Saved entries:
----
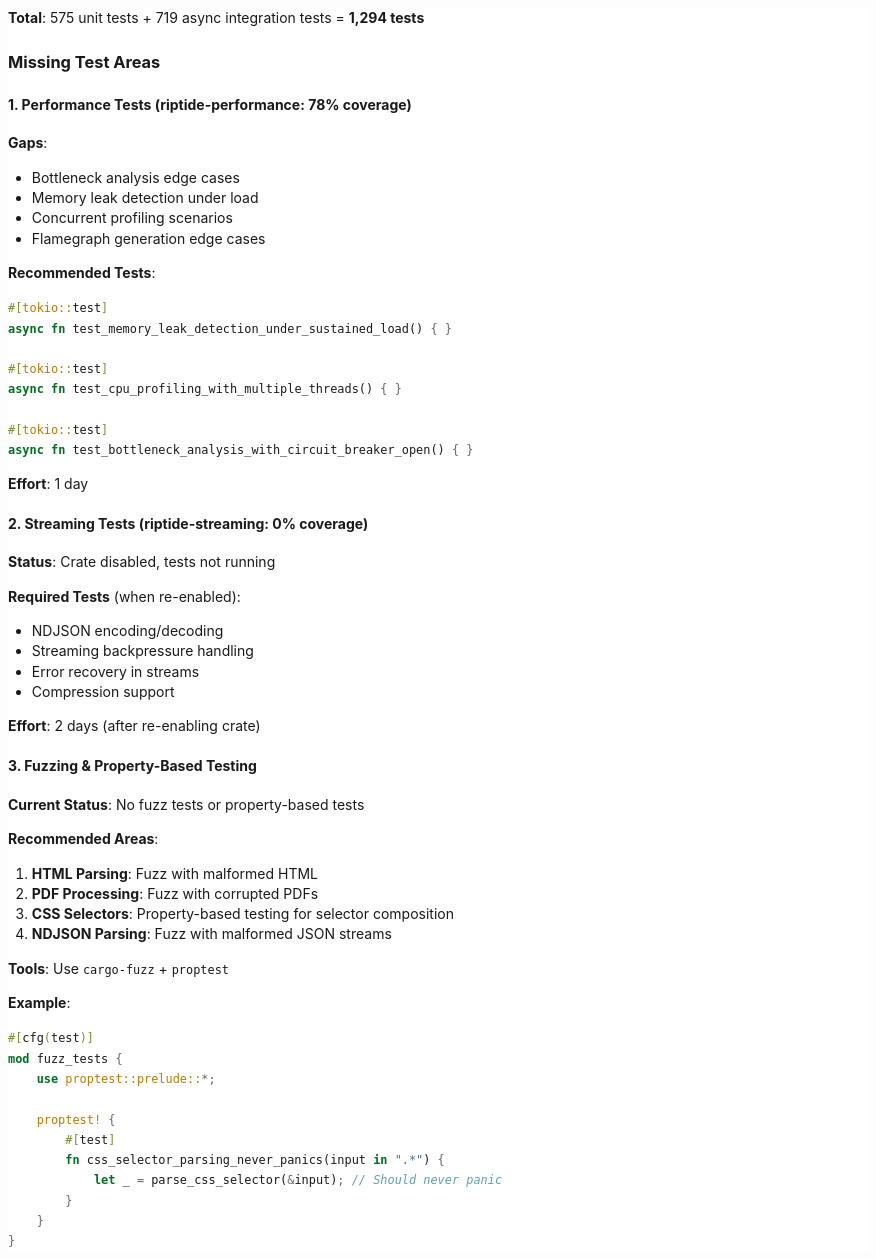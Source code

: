 **Total**: 575 unit tests + 719 async integration tests = **1,294 tests**

### Missing Test Areas

#### 1. Performance Tests (riptide-performance: 78% coverage)

**Gaps**:
- Bottleneck analysis edge cases
- Memory leak detection under load
- Concurrent profiling scenarios
- Flamegraph generation edge cases

**Recommended Tests**:
```rust
#[tokio::test]
async fn test_memory_leak_detection_under_sustained_load() { }

#[tokio::test]
async fn test_cpu_profiling_with_multiple_threads() { }

#[tokio::test]
async fn test_bottleneck_analysis_with_circuit_breaker_open() { }
```

**Effort**: 1 day

#### 2. Streaming Tests (riptide-streaming: 0% coverage)

**Status**: Crate disabled, tests not running

**Required Tests** (when re-enabled):
- NDJSON encoding/decoding
- Streaming backpressure handling
- Error recovery in streams
- Compression support

**Effort**: 2 days (after re-enabling crate)

#### 3. Fuzzing & Property-Based Testing

**Current Status**: No fuzz tests or property-based tests

**Recommended Areas**:
1. **HTML Parsing**: Fuzz with malformed HTML
2. **PDF Processing**: Fuzz with corrupted PDFs
3. **CSS Selectors**: Property-based testing for selector composition
4. **NDJSON Parsing**: Fuzz with malformed JSON streams

**Tools**: Use `cargo-fuzz` + `proptest`

**Example**:
```rust
#[cfg(test)]
mod fuzz_tests {
    use proptest::prelude::*;

    proptest! {
        #[test]
        fn css_selector_parsing_never_panics(input in ".*") {
            let _ = parse_css_selector(&input); // Should never panic
        }
    }
}
```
----
WORK TO BE COMPLETED: Write out the data above in full and exactly, but without the pictures.

RESULT FOR THIS EXERCISE:
Source code

: **Total**: 575 unit tests + 719 async integration tests = **1,294 tests**

### Missing Test Areas

#### 1. Performance Tests (riptide-performance: 78% coverage)

**Gaps**:
- Bottleneck analysis edge cases
- Memory leak detection under load
- Concurrent profiling scenarios
- Flamegraph generation edge cases

**Recommended Tests**:
```rust
#[tokio::test]
async fn test_memory_leak_detection_under_sustained_load() { }

#[tokio::test]
async fn test_cpu_profiling_with_multiple_threads() { }

#[tokio::test]
async fn test_bottleneck_analysis_with_circuit_breaker_open() { }
```

**Effort**: 1 day

#### 2. Streaming Tests (riptide-streaming: 0% coverage)

**Status**: Crate disabled, tests not running

**Required Tests** (when re-enabled):
- NDJSON encoding/decoding
- Streaming backpressure handling
- Error recovery in streams
- Compression support

**Effort**: 2 days (after re-enabling crate)

#### 3. Fuzzing & Property-Based Testing

**Current Status**: No fuzz tests or property-based tests

**Recommended Areas**:
1. **HTML Parsing**: Fuzz with malformed HTML
2. **PDF Processing**: Fuzz with corrupted PDFs
3. **CSS Selectors**: Property-based testing for selector composition
4. **NDJSON Parsing**: Fuzz with malformed JSON streams

**Tools**: Use `cargo-fuzz` + `proptest`

**Example**:
```rust
#[cfg(test)]
mod fuzz_tests {
    use proptest::prelude::*;

    proptest! {
        #[test]
        fn css_selector_parsing_never_panics(input in ".*") {
            let _ = parse_css_selector(&input); // Should never panic
        }
    }
}
```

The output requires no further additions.